真実の愛の末路〜オーガスト&アリス(因果応報)
その日、オーガストとアリスはキャンベル公爵リリー=キャンベルの執務室に連行された。
「………」
「………」
オーガストとアリスは、リリーの執務室で顔を合わせ、非っ常〜に気不味い。というか不愉快だ。

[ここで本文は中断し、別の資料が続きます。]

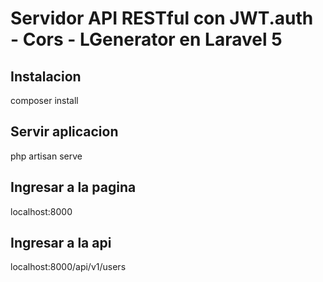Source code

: # Servidor API RESTful con JWT.auth - Cors - LGenerator en Laravel 5

## Instalacion
composer install

## Servir aplicacion
php artisan serve

## Ingresar a la pagina
localhost:8000

## Ingresar a la api
localhost:8000/api/v1/users
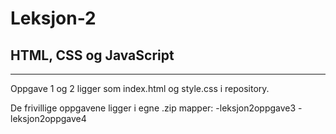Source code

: # Leksjon-2

## HTML, CSS og JavaScript

---

Oppgave 1 og 2 ligger som index.html og style.css i repository.

De frivillige oppgavene ligger i egne .zip mapper:
    -leksjon2oppgave3
    -leksjon2oppgave4
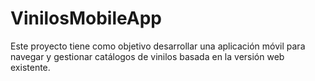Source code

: # VinilosMobileApp

Este proyecto tiene como objetivo desarrollar una aplicación móvil para navegar y gestionar catálogos de vinilos basada en la versión web existente.
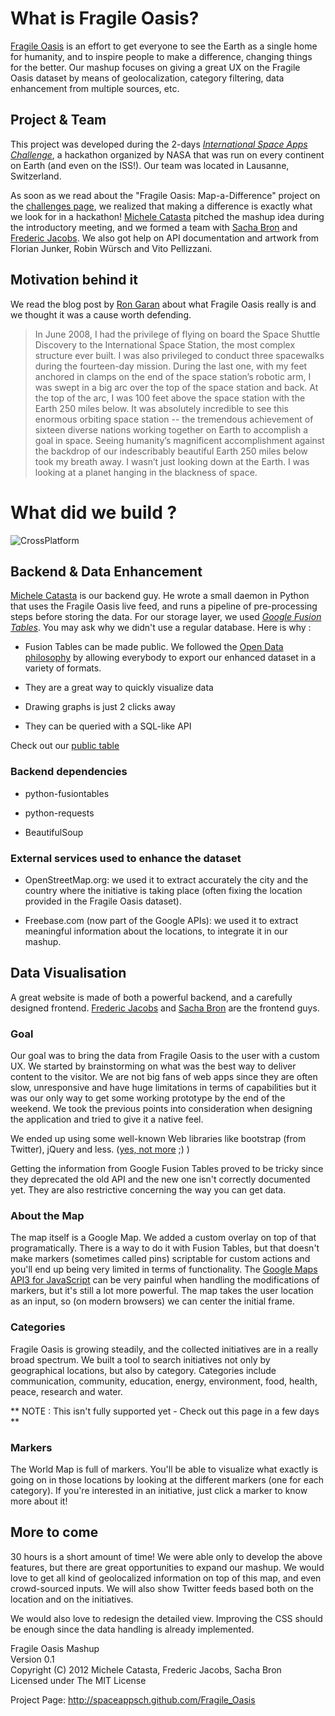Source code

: # What is Fragile Oasis?

[Fragile Oasis](http://www.fragileoasis.org) is an effort to get everyone to see the Earth as a single home for humanity, and to inspire people to make a difference, changing things for the better. Our mashup focuses on giving a great UX on the Fragile Oasis dataset by means of geolocalization, category filtering, data enhancement from multiple sources, etc.

## Project & Team

This project was developed during the 2-days [*International Space Apps Challenge*](http://spaceappschallenge.org/), a hackathon organized by NASA that was run on every continent on Earth (and even on the ISS!). Our team was located in Lausanne, Switzerland.

As soon as we read about the "Fragile Oasis: Map-a-Difference" project on the [challenges page](http://spaceappschallenge.org/challenges/), we realized that making a difference is exactly what we look for in a hackathon! [Michele Catasta](http://twitter.com/pirroh) pitched the mashup idea during the introductory meeting, and we formed a team with [Sacha Bron](http://twitter.com/Binary_Brain) and [Frederic Jacobs](http://twitter.com/FredericJacobs). We also got help on API documentation and artwork from Florian Junker, Robin Würsch and Vito Pellizzani.

## Motivation behind it

We read the blog post by [Ron Garan](http://en.wikipedia.org/wiki/Ronald_J._Garan,_Jr.) about what Fragile Oasis really is and we thought it was a cause worth defending.

>In June 2008, I had the privilege of flying on board the Space Shuttle Discovery to the International Space Station, the most complex structure ever built. I was also privileged to conduct three spacewalks during the fourteen-day mission.
During the last one, with my feet anchored in clamps on the end of the space station’s robotic arm, I was swept in a big arc over the top of the space station and back. 
At the top of the arc, I was 100 feet above the space station with the Earth 250 miles below. It was absolutely incredible to see this enormous orbiting space station --  the tremendous achievement of sixteen diverse nations working together on Earth to accomplish a goal in space. Seeing humanity’s magnificent accomplishment against the backdrop of our indescribably beautiful Earth 250 miles below took my breath away. I wasn’t just looking down at the Earth.  I was looking at a planet hanging in the blackness of space.

# What did we build ?

![CrossPlatform](http://cl.ly/G3Nc)

## Backend & Data Enhancement

[Michele Catasta](http://twitter.com/pirroh) is our backend guy. He wrote a small daemon in Python that 
uses the Fragile Oasis live feed, and runs a pipeline of pre-processing steps before storing the data. 
For our storage layer, we used [*Google Fusion Tables*](http://www.google.com/fusiontables/). You may ask why we didn't use a regular database. 
Here is why :

- Fusion Tables can be made public. We followed the [Open Data philosophy](http://en.wikipedia.org/wiki/Open_data) by allowing everybody to export our enhanced dataset in a variety of formats.

- They are a great way to quickly visualize data

- Drawing graphs is just 2 clicks away

- They can be queried with a SQL-like API

Check out our [public table](http://www.google.com/fusiontables/DataSource?docid=1gFh_V4C0GoIL0NmqJaSYOvmwMWrNl1MyvhYOUmg)

### Backend dependencies

- python-fusiontables

- python-requests

- BeautifulSoup

### External services used to enhance the dataset

- OpenStreetMap.org: we used it to extract accurately the city and the country where the initiative is taking place (often fixing the location provided in the Fragile Oasis dataset).

- Freebase.com (now part of the Google APIs): we used it to extract meaningful information about the locations, to integrate it in our mashup.

## Data Visualisation

A great website is made of both a powerful backend, and a carefully designed frontend. [Frederic Jacobs](http://www.fredericjacobs.com) and [Sacha Bron](http://twitter.com/Binary_Brain) are the frontend guys.

### Goal 

Our goal was to bring the data from Fragile Oasis to the user with a custom UX. We started by brainstorming on what was the best way to deliver content to the visitor. We are not big fans of web apps since they are often slow, unresponsive and have huge limitations in terms of capabilities but it was our only way to get some working prototype by the end of the weekend. We took the previous points into consideration when designing the application and tried to give it a native feel.

We ended up using some well-known Web libraries like bootstrap (from Twitter), jQuery and less. ([yes, not more](http://morecss.org/) ;) )

Getting the information from Google Fusion Tables proved to be tricky since they deprecated the old API and the new one isn't correctly documented yet. They are also restrictive concerning the way you can get data. 

### About the Map

The map itself is a Google Map. We added a custom overlay on top of that programatically. There is a way to do it with Fusion Tables, but that doesn't make markers (sometimes called pins) scriptable for custom actions and you'll end up being very limited in terms of functionality. The [Google Maps API3 for JavaScript](http://developers.google.com/maps/documentation/javascript/) can be very painful when handling the modifications of markers, but it's still a lot more powerful.
The map takes the user location as an input, so (on modern browsers) we can center the initial frame.

### Categories

Fragile Oasis is growing steadily, and the collected initiatives are in a really broad spectrum. We built a tool to search initiatives not only by geographical locations, but also by category.
Categories include communication, community, education, energy, environment, food, health, peace, research and water.

** NOTE : This isn't fully supported yet - Check out this page in a few days **

### Markers 

The World Map is full of markers. You'll be able to visualize what exactly is going on in those locations by looking at the different markers (one for each category).
If you're interested in an initiative, just click a marker to know more about it!

## More to come 

30 hours is a short amount of time! We were able only to develop the above features, but there are great opportunities to expand our mashup. We would love to get all kind of geolocalized information on top of this map, and even crowd-sourced inputs.
We will also show Twitter feeds based both on the location and on the initiatives. 

We would also love to redesign the detailed view. Improving the CSS should be enough since the data handling is already implemented.

Fragile Oasis Mashup  
Version 0.1  
Copyright (C) 2012 Michele Catasta, Frederic Jacobs, Sacha Bron  
Licensed under The MIT License  

Project Page:
http://spaceappsch.github.com/Fragile_Oasis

それから随分長いこと待たされ、ようやくこの場に姿を現したキャンベル公爵家当主、リリーがオーガストとアリスを鋭い視線でジロジロ検分する。
「母上。一体何の用ですか?」
相も変わらずオーガストは、未だ公爵令息の気分で母に尋ねる。
「!」
それまで周囲の騎士や侍女たちは静かに佇んでいたが、オーガストが口を開いた瞬間、場は殺気立つ。
「……」
母に無言で睨まれ、身を竦ませるオーガストてアリス。
「…お前たちに問いたい事があります。」
リリーは厳しい表情と口調で馬鹿二人に告げる。
そう言ってリリーは引出しからニ通の手紙を取り出し二人の目の前に突き出す。
「…これは一体、何の真似ですか?」
「………」
それは二人が嘗ての婚約者に窮状を訴え、助けを求めた例の手紙だった。
「………」
二人は答えられない。それよりも、その手紙が何故リリーの手元にあるのか?
「答えなさい!」
リリーの口調は更に厳しい。二人はリリーの剣幕と、ここにある筈の無い手紙の存在に恐れおののき
身動ぎもままならない。
「…あ、…な、…何故……?」
ようやく絞り出した声は恐怖の余り掠れている。
「何故?お前はそんな事も分からないの?」
リリーは溜め息を吐き、頭が痛いと額を押さえる。
「お前たちの手紙が、中をあらためられる事なく出される訳が無いでしょう?当然、私が検閲したのです。」
「な!」
オーガストは驚愕の余り失神しそうになる。
「どうぞ、お入りください。」
リリーはこれ以上は時間の無駄と判断し、次の事案に移る。
「? …!」
入ってきたのはエメット侯爵夫妻とベイカーズ男爵夫妻。それから見慣れない男女だった。
「マーク!」
アリスが驚いた表情で口に手を当てている。
「マークぅ〜」
アリスは甘えた声を出し、マークと呼ばれた男に近寄ろうとする。
「近寄るな!」
マークは険しい表情でアリスを拒絶。
「どうしたのぉ?私を迎えに来てくれたんでしょう?さあ、こんな所さっさと出て行きましょう?」
アリスは夢見心地でマークにしなだれかかろうとする。が、次の瞬間、頬に重い衝撃を受けアリスは後ろに転倒する。
「な!?」
アリスは愕然としてマークを見つめる。
「マーク様に近づかないで!汚らわしい!!」
見ると、マークの横にいた女性が顔を真っ赤にして拳を前に突き出していた。
「え?マーク?…何、この女……?」
呆然としたままアリスはマークに問う。
「彼女は僕の婚約者だ。」
マークは険しい表情のまま答える。
「え?婚約者…って。マーク?何で!?」
アリスは混乱して叫ぶ。だって、マークは私と将来を誓い合ったのに…?
「何で、って?一体何を言っているんだ?」
マークは呆れ顔だ。
「だって!マークは私と将来を誓い合ったじゃない!?」
アリスは堪らず叫ぶが
「お前はそこの男と夫婦になっただろうが?馬鹿も休み休み言いなさい。」
「パパ!」
アリスは父パウル=ベイカーズ男爵に縋りつこうとする。
「触るんじゃない!」
パウルは元娘から逃れる為に身を捩る。
「パパ〜」
それでも父親に縋りつこうとパウルに近寄る。
「いい加減にしなさい!」
横から頬を張り倒され、再びアリスは転倒する。
「…うっ…何故ぇ……?」
アリスは遂に泣き出した。周囲はそれを侮蔑の目で見下ろすばかりだ。
「ママぁ〜」
アリスは自分を張り倒した張本人、母ジェシカ=ベイカーズを呆然と見つめる。
「お前はそこの男と真実の愛とやらで結ばれたのでしょう?ならば最後まで添い遂げなさい!」
「ママ〜、そんな酷い事言わないで〜!私、こいつに騙されたんだからぁ〜」
アリスは必死に泣き落とそうとする。が、周囲にはそんな事はお見通しだ。
「あらそう。でも、何の罪もないお嬢様を断罪してまで勝ち取った愛でしょう?だったら、最後までその責任を果たしなさい。」
ジェシカはそう言い捨てる。
「そんなぁ〜!パパ〜、ママ〜!」
その場にアリスの悲痛?な叫びが響くが、誰一人として耳を傾ける者はいなかった。